Description of the task
For every line in the records that has the word "flutter", make a copy.

[Records from a data source]
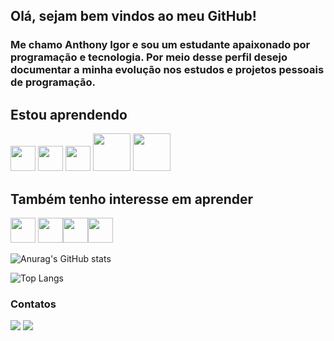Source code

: ## Olá, sejam bem vindos ao meu GitHub!

### Me chamo Anthony Igor e sou um estudante apaixonado por programação e tecnologia. Por meio desse perfil desejo documentar a minha evolução nos estudos e projetos pessoais de programação.

## Estou aprendendo

<img src="https://cdn.jsdelivr.net/gh/devicons/devicon/icons/python/python-original.svg" width="40" height="40"/> <img src="https://cdn.jsdelivr.net/gh/devicons/devicon/icons/django/django-plain.svg" width="40" height="40"/> 
            <img src="https://cdn.jsdelivr.net/gh/devicons/devicon/icons/flask/flask-original.svg" width="40" height="40"/>
            <img src="https://cdn.jsdelivr.net/gh/devicons/devicon/icons/nodejs/nodejs-original-wordmark.svg" width="60" height="60"/>
            <img src="https://cdn.jsdelivr.net/gh/devicons/devicon/icons/oracle/oracle-original.svg" width="60" height="60" />
          
## Também tenho interesse em aprender
          
<img src="https://cdn.jsdelivr.net/gh/devicons/devicon/icons/postgresql/postgresql-original-wordmark.svg" width="40" height="40"/> <img src="https://cdn.jsdelivr.net/gh/devicons/devicon/icons/amazonwebservices/amazonwebservices-original-wordmark.svg" width="40" height="40"/><img src="https://cdn.jsdelivr.net/gh/devicons/devicon/icons/docker/docker-original.svg" width="40" height="40"/><img src="https://cdn.jsdelivr.net/gh/devicons/devicon/icons/dart/dart-plain-wordmark.svg" width="40" height="40" />
          
          
          
        
![Anurag's GitHub stats](https://github-readme-stats.vercel.app/api?username=anthonyigor&show_icons=true&theme=radical)


![Top Langs](https://github-readme-stats.vercel.app/api/top-langs/?username=anthonyigor&theme=tokyonight)


 ### Contatos
 
 <div>
<a href = "mailto:contato@anthonyigor"><img src="https://img.shields.io/badge/Gmail-D14836?style=for-the-badge&logo=gmail&logoColor=white" target="_blank"></a>
<a href="https://www.linkedin.com/in/anthony-igor-003717213" target="_blank"><img src="https://img.shields.io/badge/-LinkedIn-%230077B5?style=for-the-badge&logo=linkedin&logoColor=white" target="_blank"></a>   
</div>
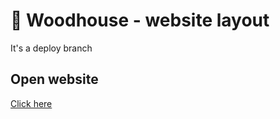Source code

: # 🏡 Woodhouse - website layout

It's a deploy branch

## Open website

[Click here](https://dariathehuman.github.io/woodhouse/)
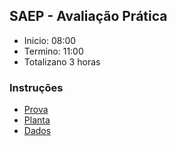 ## SAEP - Avaliação Prática

- Inicio: 08:00
- Termino: 11:00
- Totalizano 3 horas

### Instruções
- [Prova](./prova1.pdf)
- [Planta](./Planta1.png)
- [Dados](./dados)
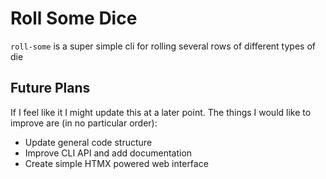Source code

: # Roll Some Dice

`roll-some` is a super simple cli for rolling several rows of different types of die

## Future Plans
If I feel like it I might update this at a later point. The things I would like to improve are (in no particular order):

* Update general code structure
* Improve CLI API and add documentation
* Create simple HTMX powered web interface
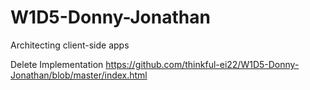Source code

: # W1D5-Donny-Jonathan
Architecting client-side apps

Delete Implementation
https://github.com/thinkful-ei22/W1D5-Donny-Jonathan/blob/master/index.html
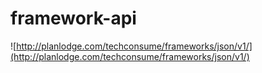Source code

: # framework-api

![http://planlodge.com/techconsume/frameworks/json/v1/](http://planlodge.com/techconsume/frameworks/json/v1/)
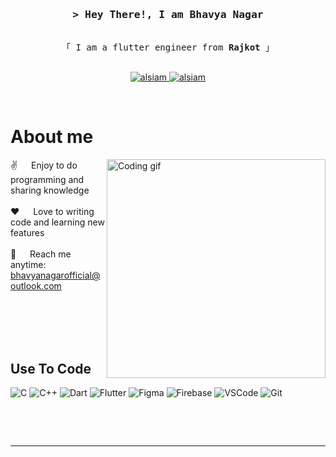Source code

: <!--
<h2 align="center">
  Welcome to Al Siam World!
  <img src="https://media.giphy.com/media/hvRJCLFzcasrR4ia7z/giphy.gif" width="28">
</h2>
-->

<!--
<p align="center">
  <a href="https://github.com/alsiam"><img src="https://readme-typing-svg.herokuapp.com/?lines=Self%20Taught%20Programmer;Front%20End%20Developer;1.5%2B%20years%20of%20coding%20experience;Always%20learning%20new%20things&center=true&width=380&height=45"></a>
</p>

 -->


<!-- Intro  -->
<h3 align="center">
        <samp>&gt; Hey There!, I am
                <b>Bhavya Nagar</b>
        </samp>
</h3>


<p align="center"> 
  <samp>
    <br>
    「 I am a flutter engineer from <b>Rajkot</b> 」
    <br>
    <br>
  </samp>
</p>

<p align="center">
 <a href="https://linkedin.com/in/bhavyanagarofficial" target="_blank">
  <img src="https://img.shields.io/badge/LinkedIn-0077B5?style=for-the-badge&logo=linkedin&logoColor=white" alt="alsiam"/>
 </a>
 <!-- <a href="https://dev.to/alsiam" target="_blank">
  <img src="https://img.shields.io/badge/dev.to-0A0A0A?style=for-the-badge&logo=dev.to&logoColor=white" alt="alsiam" />
 </a> -->

 <a href="https://instagram.com/bhavyanagarofficial" target="_blank">
  <img src="https://img.shields.io/badge/Instagram-fe4164?style=for-the-badge&logo=instagram&logoColor=white" alt="alsiam" />
 </a> 

</p>
<br />

<!-- About Section -->
 # About me
 
<p>
 <img align="right" width="350" src="/assets/programmer.gif" alt="Coding gif" />
  
 ✌️ &emsp; Enjoy to do programming and sharing knowledge <br/><br/>
 ❤️ &emsp; Love to writing code and learning new features<br/><br/>
 📧 &emsp; Reach me anytime: bhavyanagarofficial@outlook.com<br/><br/>
 

</p>

<br/>
<br/>
<br/>

## Use To Code

![C](https://img.shields.io/badge/C-A8B9CC?style=for-the-badge&labelColor=black&logo=c&logoColor=A8B9CC)
![C++](https://img.shields.io/badge/C++-00599C?style=for-the-badge&labelColor=black&logo=c%2B%2B&logoColor=00599C)
![Dart](https://img.shields.io/badge/Dart-0175C2?style=for-the-badge&labelColor=black&logo=dart&logoColor=0175C2)
![Flutter](https://img.shields.io/badge/Flutter-02569B?style=for-the-badge&labelColor=black&logo=flutter&logoColor=02569B)
![Figma](https://img.shields.io/badge/Figma-F24E1E?style=for-the-badge&labelColor=black&logo=figma&logoColor=F24E1E)
![Firebase](https://img.shields.io/badge/Firebase-FFCA28?style=for-the-badge&labelColor=black&logo=firebase&logoColor=FFCA28)
![VSCode](https://img.shields.io/badge/Visual_Studio-0078d7?style=for-the-badge&logo=visual%20studio&logoColor=white)
![Git](https://img.shields.io/badge/Git-F05032?style=for-the-badge&logo=git&logoColor=white)

<br/>

</p>

<br/>
<hr/>
<br/>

Expected answer
    「 I am a flutter engineer from <b>Rajkot</b> 」
![Flutter](https://img.shields.io/badge/Flutter-02569B?style=for-the-badge&labelColor=black&logo=flutter&logoColor=02569B)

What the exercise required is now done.